◆ WORK INSTRUCTIONS ◆
Your answer must match the entries below word for word.

[Saved entries]
- Opening Delimiter -

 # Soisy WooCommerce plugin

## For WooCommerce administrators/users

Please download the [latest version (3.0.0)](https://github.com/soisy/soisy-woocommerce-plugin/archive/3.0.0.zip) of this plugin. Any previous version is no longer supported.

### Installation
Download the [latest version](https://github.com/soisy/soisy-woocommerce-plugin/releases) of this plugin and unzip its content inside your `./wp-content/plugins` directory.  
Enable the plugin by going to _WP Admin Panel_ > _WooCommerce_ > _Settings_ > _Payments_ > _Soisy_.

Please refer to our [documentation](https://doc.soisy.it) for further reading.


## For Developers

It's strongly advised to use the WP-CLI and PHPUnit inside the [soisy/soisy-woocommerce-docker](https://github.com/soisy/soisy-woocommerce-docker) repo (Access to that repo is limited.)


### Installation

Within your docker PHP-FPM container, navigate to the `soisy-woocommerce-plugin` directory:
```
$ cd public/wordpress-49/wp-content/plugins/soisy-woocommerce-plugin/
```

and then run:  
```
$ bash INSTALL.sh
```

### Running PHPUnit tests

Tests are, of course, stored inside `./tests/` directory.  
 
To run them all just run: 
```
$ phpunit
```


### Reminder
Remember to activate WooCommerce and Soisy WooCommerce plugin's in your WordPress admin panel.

- Closing Delimiter -

◆ EXERCISE SOLUTION ◆
 # Soisy WooCommerce plugin

## For WooCommerce administrators/users

Please download the [latest version (3.0.0)](https://github.com/soisy/soisy-woocommerce-plugin/archive/3.0.0.zip) of this plugin. Any previous version is no longer supported.

### Installation
Download the [latest version](https://github.com/soisy/soisy-woocommerce-plugin/releases) of this plugin and unzip its content inside your `./wp-content/plugins` directory.  
Enable the plugin by going to _WP Admin Panel_ > _WooCommerce_ > _Settings_ > _Payments_ > _Soisy_.

Please refer to our [documentation](https://doc.soisy.it) for further reading.


## For Developers

It's strongly advised to use the WP-CLI and PHPUnit inside the [soisy/soisy-woocommerce-docker](https://github.com/soisy/soisy-woocommerce-docker) repo (Access to that repo is limited.)


### Installation

Within your docker PHP-FPM container, navigate to the `soisy-woocommerce-plugin` directory:
```
$ cd public/wordpress-49/wp-content/plugins/soisy-woocommerce-plugin/
```

and then run:  
```
$ bash INSTALL.sh
```

### Running PHPUnit tests

Tests are, of course, stored inside `./tests/` directory.  
 
To run them all just run: 
```
$ phpunit
```


### Reminder
Remember to activate WooCommerce and Soisy WooCommerce plugin's in your WordPress admin panel.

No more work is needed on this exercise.